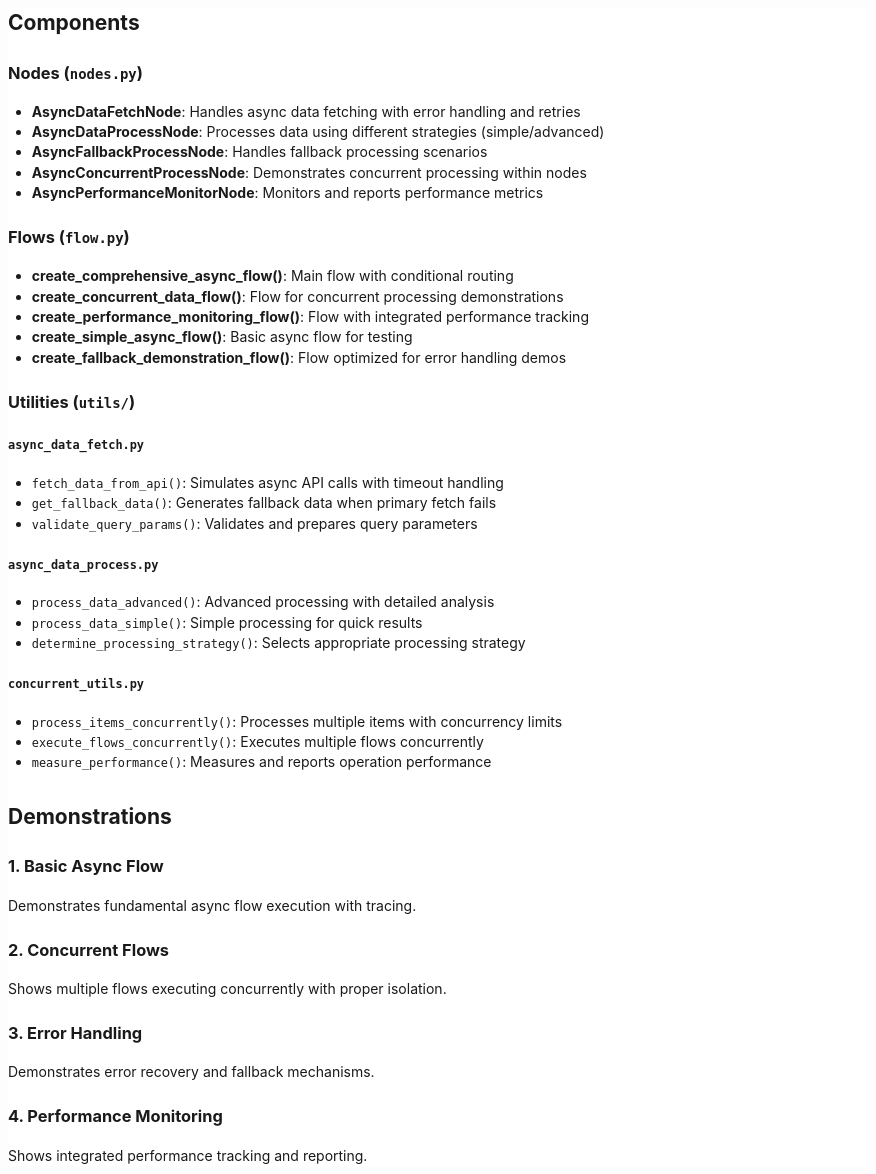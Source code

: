 ## Components

### Nodes (`nodes.py`)

- **AsyncDataFetchNode**: Handles async data fetching with error handling and retries
- **AsyncDataProcessNode**: Processes data using different strategies (simple/advanced)
- **AsyncFallbackProcessNode**: Handles fallback processing scenarios
- **AsyncConcurrentProcessNode**: Demonstrates concurrent processing within nodes
- **AsyncPerformanceMonitorNode**: Monitors and reports performance metrics

### Flows (`flow.py`)

- **create_comprehensive_async_flow()**: Main flow with conditional routing
- **create_concurrent_data_flow()**: Flow for concurrent processing demonstrations
- **create_performance_monitoring_flow()**: Flow with integrated performance tracking
- **create_simple_async_flow()**: Basic async flow for testing
- **create_fallback_demonstration_flow()**: Flow optimized for error handling demos

### Utilities (`utils/`)

#### `async_data_fetch.py`
- `fetch_data_from_api()`: Simulates async API calls with timeout handling
- `get_fallback_data()`: Generates fallback data when primary fetch fails
- `validate_query_params()`: Validates and prepares query parameters

#### `async_data_process.py`
- `process_data_advanced()`: Advanced processing with detailed analysis
- `process_data_simple()`: Simple processing for quick results
- `determine_processing_strategy()`: Selects appropriate processing strategy

#### `concurrent_utils.py`
- `process_items_concurrently()`: Processes multiple items with concurrency limits
- `execute_flows_concurrently()`: Executes multiple flows concurrently
- `measure_performance()`: Measures and reports operation performance

## Demonstrations

### 1. Basic Async Flow
Demonstrates fundamental async flow execution with tracing.

### 2. Concurrent Flows
Shows multiple flows executing concurrently with proper isolation.

### 3. Error Handling
Demonstrates error recovery and fallback mechanisms.

### 4. Performance Monitoring
Shows integrated performance tracking and reporting.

» What to work on
From the entries above, give again exactly the lines running from the line with "- **create_performance_monitoring_flow()**: Flow" to the line with "- **create_fallback_demonstration_flow()**: Flow"; include both of those lines.

» Result
- **create_performance_monitoring_flow()**: Flow with integrated performance tracking
- **create_simple_async_flow()**: Basic async flow for testing
- **create_fallback_demonstration_flow()**: Flow optimized for error handling demos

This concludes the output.